HHS-OIG Proposes New Regulations Expanding CMP Authority
Two weeks ago, I posted a blog about a recent False Claims Act (FCA) settlement at the intersection of healthcare and procurement fraud. In early March, I wrote about FCA and compliance issues involving electronic health records systems (EHRs). Now the Department of Health and Human Services Office of Inspector General (HHS-OIG) is expanding its enforcement efforts in both of these areas.
On April 24, 2020, HHS-OIG published a proposed rule that would expand its civil monetary penalty (CMP) authority. The proposed rule, (1) modifies 42 CFR §§ 1003 and 1005 to expand CMP authority to fraud and misconduct involving HHS “grants, contracts, and other agreements” pursuant to the 21st Century Cures Act (Cures Act); (2) provides HHS-OIG the authority to investigate and impose CMP penalties for information blocking pursuant to § 3022 of the Public Health Services Act (PHSA); and (3) increases the amounts of certain CMPs pursuant to the Bipartisan Budget Act of 2018 (BBA).
The first change broadens the current scope of CMP authority beyond traditional healthcare fraud. Historically, HHS-OIG has used the CMP law to levy penalties and exclusions for fraud on federal healthcare programs – Medicare and Medicaid in particular. Under the proposed rule, HHS-OIG could investigate misconduct involving HHS grants, contracts, and other agreements as well. This would include instances where a party (1) knowingly presented a false claim; (2) knowingly made a false statement, omission, or misrepresentation in an application, bid, etc., in order to receive funds; (3) knowingly made or used a false record or statement material to a claim; (4) knowingly made or used a false record or statement material to an obligation to pay funds; (5) knowingly concealed or avoided an obligation to pay funds; or (6) failed to grant HHS-OIG timely access to records for an audit or investigation of the subject grant or agreement.
The proposed rule, (1) modifies 42 CFR §§ 1003 and 1005 to expand CMP authority to fraud and misconduct involving HHS ‘grants, contracts, and other agreements’ . . . (2) provides HHS-OIG the authority to investigate and impose CMP penalties for information blocking . . . and (3) increases the amounts of certain CMPs . . . .

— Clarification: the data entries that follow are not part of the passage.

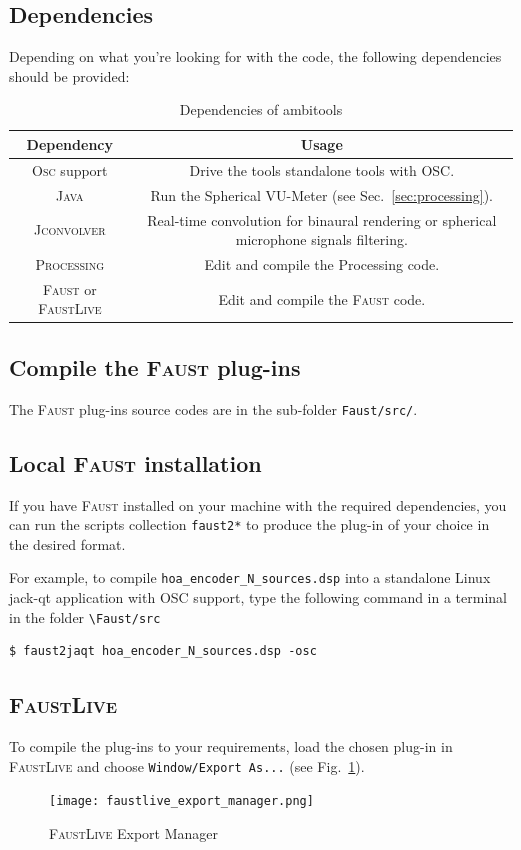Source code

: \documentclass[10pt,a4paper]{article}
\begin{document}
\subsection{Dependencies}
Depending on what you're looking for with the code, the following dependencies should be provided:
\begin{table}[!ht]
\centering
\begin{tabular}{|c|c|}
\hline 
Dependency & Usage \\ 
\hline 
\textsc{Osc} support & Drive the tools standalone tools with OSC. \\
\hline
\textsc{Java} & Run the Spherical VU-Meter (see Sec.~\ref{sec:processing}). \\
\hline
\textsc{Jconvolver} & Real-time convolution for binaural rendering or spherical microphone signals filtering.\\
\hline
\textsc{Processing} & Edit and compile the Processing code. \\
\hline
\textsc{Faust} or \textsc{FaustLive}  & Edit and compile the \textsc{Faust} code.\\
\hline
\end{tabular}
\caption{Dependencies of ambitools}
\end{table}

\subsection{Compile the \textsc{Faust} plug-ins}
The \textsc{Faust} plug-ins source codes are in the sub-folder \lstinline'Faust/src/'. 

\subsection{Local \textsc{Faust} installation}
If you have \textsc{Faust} installed on your machine with the required dependencies, you can run the scripts collection \lstinline'faust2*' to produce the plug-in of your choice in the desired format. 

For example, to compile \lstinline'hoa_encoder_N_sources.dsp' into a standalone Linux jack-qt application with \textsc{OSC} support, type the following command in a terminal in the folder \lstinline'\Faust/src'

\begin{lstlisting}
$ faust2jaqt hoa_encoder_N_sources.dsp -osc
\end{lstlisting}

\subsection{\textsc{FaustLive}}
To compile the plug-ins to your requirements, load the chosen plug-in in \textsc{FaustLive} and choose \lstinline'Window/Export As...' (see Fig.~\ref{fig:faustlive}).
\begin{figure}[!ht]
\centering
\texttt{[image: faustlive\_export\_manager.png]}
\caption{\textsc{FaustLive} Export Manager}
\label{fig:faustlive}
\end{figure}
\end{document}
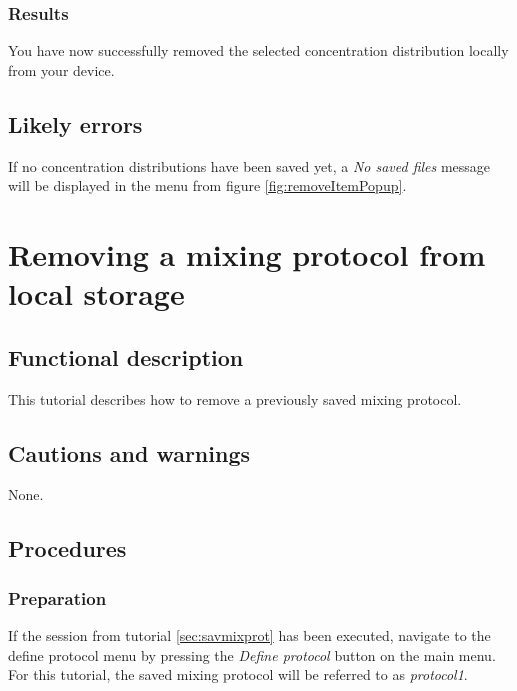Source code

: \subsubsection{Results}
You have now successfully removed the selected concentration distribution locally from your device.

\subsection{Likely errors}
If no concentration distributions have been saved yet, a \emph{No saved files} message will be displayed in the menu from figure \ref{fig:removeItemPopup}.

\section{Removing a mixing protocol from local storage}\label{sec:remmixprot}

\subsection{Functional description}
This tutorial describes how to remove a previously saved mixing protocol.

\subsection{Cautions and warnings}
None.

\subsection{Procedures}

\subsubsection{Preparation}
If the session from tutorial \ref{sec:savmixprot} has been executed, navigate to the define protocol menu by pressing the \emph{Define protocol} button on the main menu.
For this tutorial, the saved mixing protocol will be referred to as \emph{protocol1}.


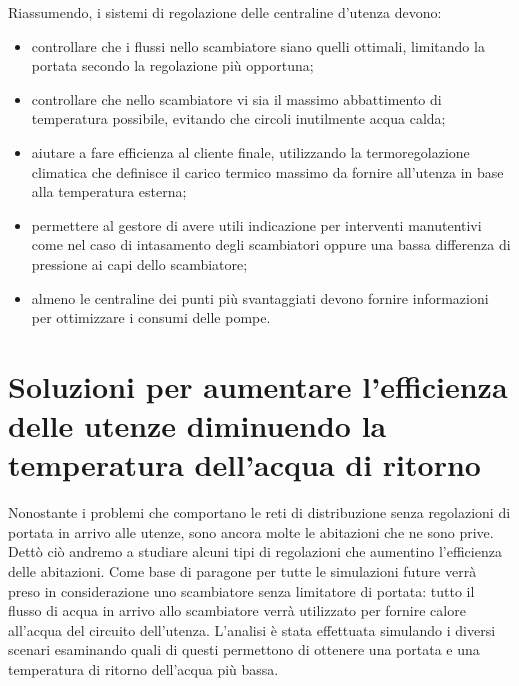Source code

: \documentclass[laurea,oneside,11pt]{USiena_tesiLM}
\begin{document}
Riassumendo, i sistemi di regolazione delle centraline d'utenza devono:
\begin{itemize}
\item controllare che i flussi nello scambiatore siano quelli ottimali, limitando la portata secondo la regolazione più opportuna;
\item controllare che nello scambiatore vi sia il massimo abbattimento di temperatura possibile, evitando che circoli inutilmente acqua calda;
\item aiutare a fare efficienza al cliente finale, utilizzando la termoregolazione climatica che definisce il carico termico massimo da fornire all'utenza in base alla temperatura esterna;
\item permettere al gestore di avere utili indicazione per interventi manutentivi come nel caso di intasamento degli scambiatori oppure una bassa differenza di pressione ai capi dello scambiatore;
\item almeno le centraline dei punti più svantaggiati devono fornire informazioni per ottimizzare i consumi delle pompe.
\end{itemize}

\section{Soluzioni per aumentare l'efficienza delle utenze diminuendo la temperatura dell'acqua di ritorno}
Nonostante i problemi che comportano le reti di distribuzione senza regolazioni di portata in arrivo alle utenze, sono ancora molte le abitazioni che ne sono prive.
Dettò ciò andremo a studiare alcuni tipi di regolazioni che aumentino l'efficienza delle abitazioni. 
Come base di paragone per tutte le simulazioni future verrà preso in considerazione uno scambiatore senza limitatore di portata: tutto il flusso di acqua in arrivo allo scambiatore verrà utilizzato per fornire calore all'acqua del circuito dell'utenza. 
L'analisi è stata effettuata  simulando i diversi scenari esaminando quali di questi permettono di ottenere una portata e una temperatura di ritorno dell'acqua più bassa.
\end{document}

The second change expands HHS-OIG’s CMP authority to information blocking. Information blocking is any practice that “is likely to interfere with, prevent, or materially discourage access, exchange, or use of electronic health information (EHI).” The proposed rule would authorize information-blocking investigations of (1) developers of health IT; (2) entities offering certified health IT; (3) health information exchanges; and (4) health information networks, but would not apply to most healthcare providers, who are subject to sanctions under other provisions. The proposed rule lists a number of factors HHS-OIG will consider in investigating and imposing CMPs for information blocking.
Finally, the proposed rule would increase the amounts of certain CMPs under the regulations in accordance with the BBA. For example, a violation of 42 U.S.C § 1320a-7a(a) that carried a $50,000 maximum CMP would have a $100,000 maximum CMP. Violations of 42 U.S.C. § 1320a-7a(b) that had a $5,000 max CMP would see that bumped up to $10,000. FCA penalties are regularly adjusted upward in a similar manner.
The first two changes in particular are significant. While HHS contractors and grant recipients are already subject to FCA liability in many cases, the CMP expansion would provide additional avenues for investigation and enforcement by “the largest grant-making agency” in the country. Investigations that might be delayed or declined in an overburdened U.S. Attorney’s Office, or may not meet its monetary threshold, may see renewed focus from HHS-OIG.
Moreover, as HHS-OIG acknowledges in the proposed rule, “information blocking is newly regulated conduct” and “some individuals and entities subject to information blocking CMPs may not be familiar, or have limited experience, with OIG’s enforcement authorities . . . .” Still, HHS-OIG considers information blocking to have significant negative effects on “patient safety, care coordination in the healthcare system, and the ability of patients and providers to have information to make informed, appropriate decisions about important healthcare decisions.” HHS-OIG will not initiate information-blocking enforcement efforts until 60 days after the final rule issues, but EHR developers and other healthcare IT companies should begin reviewing their systems now to ensure compliance. HHS-OIG may want to set some precedents and demonstrate that it is serious about information blocking soon after that 60 days expires.
Comments on the proposed rule are due June 23, 2020.